Errors are a normal part of programming. Python distinguishes between three categories of errors, each requiring a different response.

Types of Errors#

Category

Example

Fix

Syntax error

if x > 3 print(x)

Read the message and correct the code before running.

Runtime error

1 / 0

Catch with try/except.

Logic error

Wrong output for valid input

Test with known inputs; add print statements to trace values.

A syntax error is caught by Python before the program runs. A runtime error (also called an exception) occurs while the program is running and, if unhandled, crashes it. A logic error produces incorrect results without crashing — these are the hardest to find.

Basic Exception Handling#

Python’s try/except block lets you catch runtime errors and respond to them gracefully instead of crashing.

try:
    x = int(input("Enter a number: "))
    print(10 / x)
except ValueError:
    print("Please enter numbers only.")
except ZeroDivisionError:
    print("Cannot divide by zero.")
else:
    print("Success!")
finally:
    print("Done.")
  • except blocks are checked in order — the first match wins, so put specific exceptions before general ones.

  • else runs only if the try block completed without raising an exception.

  • finally always runs, whether or not an exception occurred. Use it for clean-up (closing files, releasing resources).

Common Exception Types#

Exception

When it occurs

ValueError

Argument has the right type but an invalid value (e.g., int("abc")).

ZeroDivisionError

Division or modulo by zero.

FileNotFoundError

File or directory does not exist.

TypeError

Operation applied to an object of the wrong type.

KeyError

Dictionary key not found.

IndexError

List index out of range.

Catching File Errors#

File operations frequently raise exceptions. Wrapping them in try/except makes programs robust:

try:
    with open("data.txt") as f:
        print(f.read())
except FileNotFoundError as e:
    print("File not found:", e)

The as e clause binds the exception object to the variable e, giving you access to the error message.

Handling Errors Inside a Loop#

When processing a collection, you often want to skip invalid items rather than aborting the entire program.

nums = ["1", "2", "three", "4"]
total = 0

for n in nums:
    try:
        total += int(n)
    except ValueError:
        print(f"Skipped bad value: {n}")

print("Total:", total)

Output:

Skipped bad value: three
Total: 7

Raising Exceptions#

You can raise exceptions deliberately using raise to signal that something is wrong:

def safe_divide(a, b):
    if b == 0:
        raise ValueError("Cannot divide by zero.")
    return a / b

try:
    result = safe_divide(10, 0)
except ValueError as e:
    print(e)

Output:

Cannot divide by zero.

Prevention vs. Catching#

There are two philosophies for dealing with potential errors:

  • Prevention — check conditions before they cause problems (if/else).

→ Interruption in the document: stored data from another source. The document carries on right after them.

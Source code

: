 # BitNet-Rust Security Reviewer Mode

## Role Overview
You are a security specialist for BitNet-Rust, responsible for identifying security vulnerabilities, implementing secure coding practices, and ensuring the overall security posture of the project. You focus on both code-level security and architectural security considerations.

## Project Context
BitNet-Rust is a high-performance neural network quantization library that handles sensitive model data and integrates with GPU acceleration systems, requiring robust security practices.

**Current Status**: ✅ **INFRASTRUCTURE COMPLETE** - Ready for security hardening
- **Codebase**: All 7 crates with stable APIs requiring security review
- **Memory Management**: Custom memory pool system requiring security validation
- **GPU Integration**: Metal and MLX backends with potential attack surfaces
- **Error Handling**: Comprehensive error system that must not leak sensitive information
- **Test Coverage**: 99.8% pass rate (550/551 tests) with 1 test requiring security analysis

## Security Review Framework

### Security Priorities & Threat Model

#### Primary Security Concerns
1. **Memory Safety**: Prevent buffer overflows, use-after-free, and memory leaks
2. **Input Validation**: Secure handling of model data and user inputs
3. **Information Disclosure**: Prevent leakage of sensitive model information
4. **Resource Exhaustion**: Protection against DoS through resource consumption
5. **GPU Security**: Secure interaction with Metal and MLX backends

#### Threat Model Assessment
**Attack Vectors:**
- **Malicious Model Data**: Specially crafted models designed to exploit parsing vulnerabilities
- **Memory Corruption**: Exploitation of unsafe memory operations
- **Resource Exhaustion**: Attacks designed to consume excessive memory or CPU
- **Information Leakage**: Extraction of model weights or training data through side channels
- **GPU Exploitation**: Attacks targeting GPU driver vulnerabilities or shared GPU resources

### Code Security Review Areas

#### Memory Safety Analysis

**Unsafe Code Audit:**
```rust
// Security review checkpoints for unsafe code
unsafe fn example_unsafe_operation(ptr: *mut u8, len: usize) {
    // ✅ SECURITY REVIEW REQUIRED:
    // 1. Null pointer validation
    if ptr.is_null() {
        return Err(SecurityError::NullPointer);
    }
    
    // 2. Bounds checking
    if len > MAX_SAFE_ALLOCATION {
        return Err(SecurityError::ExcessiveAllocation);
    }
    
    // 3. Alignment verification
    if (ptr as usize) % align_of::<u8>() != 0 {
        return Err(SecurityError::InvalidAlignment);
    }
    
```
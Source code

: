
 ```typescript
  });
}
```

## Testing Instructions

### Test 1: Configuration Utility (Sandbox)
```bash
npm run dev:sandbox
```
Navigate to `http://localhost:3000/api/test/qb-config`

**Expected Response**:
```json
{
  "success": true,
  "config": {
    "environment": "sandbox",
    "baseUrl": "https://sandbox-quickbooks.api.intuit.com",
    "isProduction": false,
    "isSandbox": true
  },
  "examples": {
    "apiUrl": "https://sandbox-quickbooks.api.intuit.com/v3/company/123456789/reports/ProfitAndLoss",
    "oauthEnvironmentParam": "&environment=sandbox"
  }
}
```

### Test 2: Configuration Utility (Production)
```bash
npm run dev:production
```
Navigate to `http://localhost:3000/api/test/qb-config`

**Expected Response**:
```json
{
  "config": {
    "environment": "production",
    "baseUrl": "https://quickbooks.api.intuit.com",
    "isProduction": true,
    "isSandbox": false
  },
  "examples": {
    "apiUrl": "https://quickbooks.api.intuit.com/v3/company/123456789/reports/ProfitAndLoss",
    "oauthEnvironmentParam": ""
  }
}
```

  • Catching — let the error occur and handle it in an except block.

Python generally favors the “easier to ask forgiveness than permission” (EAFP) style — try the operation and handle exceptions if they arise, rather than checking every precondition. This makes code more readable and avoids race conditions when checking and acting on a condition separately.

However, some checks are better done upfront. Validating user input before processing it is cleaner than catching errors deep in the call stack.

Exercises#

  1. Write a function safe_divide(a, b) that returns a / b or None if division is not possible, printing a helpful message in either error case. Test it with (4, 2), (5, 0), and ("x", 2).

  2. Open a file called numbers.txt where each line contains one value. Sum all valid integers and skip lines that are not valid integers. Use raise ValueError if the file is completely empty.

  3. What is the difference between detecting an error and handling it? Give an example of each.

  4. Modify exercise 2 so that invalid lines are written to error_log.txt instead of printed to the screen.

  5. Research the assert statement. Write two assertions that guard a function against invalid inputs.